+++ Data records +++
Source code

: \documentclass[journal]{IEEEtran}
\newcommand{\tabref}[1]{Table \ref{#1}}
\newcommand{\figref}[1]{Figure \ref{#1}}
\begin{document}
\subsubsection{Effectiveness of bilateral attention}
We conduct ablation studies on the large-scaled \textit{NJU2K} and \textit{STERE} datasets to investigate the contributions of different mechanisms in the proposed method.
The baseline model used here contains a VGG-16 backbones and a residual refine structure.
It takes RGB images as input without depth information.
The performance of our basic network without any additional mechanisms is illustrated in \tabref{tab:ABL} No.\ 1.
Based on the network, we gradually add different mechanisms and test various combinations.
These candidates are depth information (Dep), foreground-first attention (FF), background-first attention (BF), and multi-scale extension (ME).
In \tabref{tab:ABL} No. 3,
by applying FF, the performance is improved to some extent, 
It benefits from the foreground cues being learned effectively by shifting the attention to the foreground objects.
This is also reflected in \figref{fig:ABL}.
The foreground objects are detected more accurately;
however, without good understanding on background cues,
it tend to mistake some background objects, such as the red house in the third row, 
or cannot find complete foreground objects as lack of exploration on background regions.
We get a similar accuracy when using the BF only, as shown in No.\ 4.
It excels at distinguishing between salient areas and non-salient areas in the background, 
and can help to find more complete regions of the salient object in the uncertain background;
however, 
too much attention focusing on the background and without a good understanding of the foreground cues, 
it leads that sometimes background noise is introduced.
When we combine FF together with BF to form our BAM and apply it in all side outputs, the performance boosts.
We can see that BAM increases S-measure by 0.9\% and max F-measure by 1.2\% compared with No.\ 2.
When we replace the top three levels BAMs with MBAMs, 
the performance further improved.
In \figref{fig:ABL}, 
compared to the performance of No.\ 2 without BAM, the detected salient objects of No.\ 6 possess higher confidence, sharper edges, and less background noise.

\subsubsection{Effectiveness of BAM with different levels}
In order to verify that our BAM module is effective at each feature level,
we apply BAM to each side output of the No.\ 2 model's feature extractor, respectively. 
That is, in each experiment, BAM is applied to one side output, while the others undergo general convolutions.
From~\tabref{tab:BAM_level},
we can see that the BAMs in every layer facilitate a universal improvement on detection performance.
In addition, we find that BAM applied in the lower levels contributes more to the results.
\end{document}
+++
+++ Data records +++
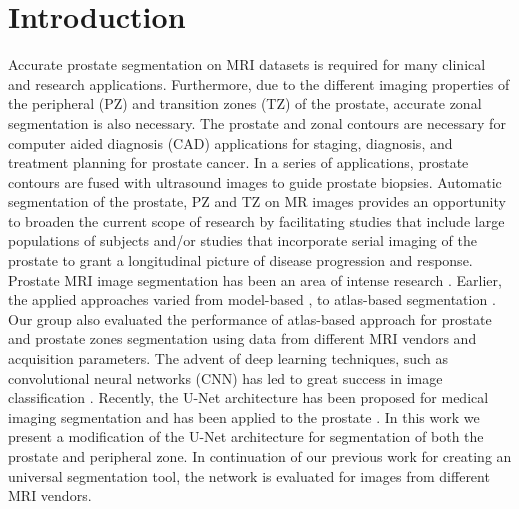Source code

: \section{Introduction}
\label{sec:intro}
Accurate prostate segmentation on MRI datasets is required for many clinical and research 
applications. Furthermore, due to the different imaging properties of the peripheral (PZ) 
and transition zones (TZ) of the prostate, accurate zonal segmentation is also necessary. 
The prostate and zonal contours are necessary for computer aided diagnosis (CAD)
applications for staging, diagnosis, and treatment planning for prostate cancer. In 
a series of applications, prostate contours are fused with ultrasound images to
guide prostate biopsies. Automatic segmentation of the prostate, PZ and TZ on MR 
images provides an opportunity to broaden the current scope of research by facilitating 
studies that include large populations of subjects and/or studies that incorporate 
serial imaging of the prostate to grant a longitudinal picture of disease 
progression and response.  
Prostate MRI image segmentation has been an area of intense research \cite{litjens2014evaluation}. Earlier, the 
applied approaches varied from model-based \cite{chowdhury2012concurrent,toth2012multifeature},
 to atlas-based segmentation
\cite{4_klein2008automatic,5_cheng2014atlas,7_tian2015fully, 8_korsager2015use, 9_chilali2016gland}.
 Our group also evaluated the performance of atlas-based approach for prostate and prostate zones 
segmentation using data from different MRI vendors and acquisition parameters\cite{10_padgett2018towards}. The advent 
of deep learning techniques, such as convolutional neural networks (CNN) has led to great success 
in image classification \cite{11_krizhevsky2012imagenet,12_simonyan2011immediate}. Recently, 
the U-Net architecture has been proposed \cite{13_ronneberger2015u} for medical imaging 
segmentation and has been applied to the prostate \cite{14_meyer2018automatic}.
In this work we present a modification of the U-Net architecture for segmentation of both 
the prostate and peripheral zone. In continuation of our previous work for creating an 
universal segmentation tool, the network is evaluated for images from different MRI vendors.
+++
#### Your goal:
Filter the entries above down to the lines that hold the word "different", and copy those lines.

#### Completed exercise:
We conduct ablation studies on the large-scaled \textit{NJU2K} and \textit{STERE} datasets to investigate the contributions of different mechanisms in the proposed method.
Based on the network, we gradually add different mechanisms and test various combinations.
\subsubsection{Effectiveness of BAM with different levels}
applications. Furthermore, due to the different imaging properties of the peripheral (PZ) 
segmentation using data from different MRI vendors and acquisition parameters\cite{10_padgett2018towards}. The advent 
universal segmentation tool, the network is evaluated for images from different MRI vendors.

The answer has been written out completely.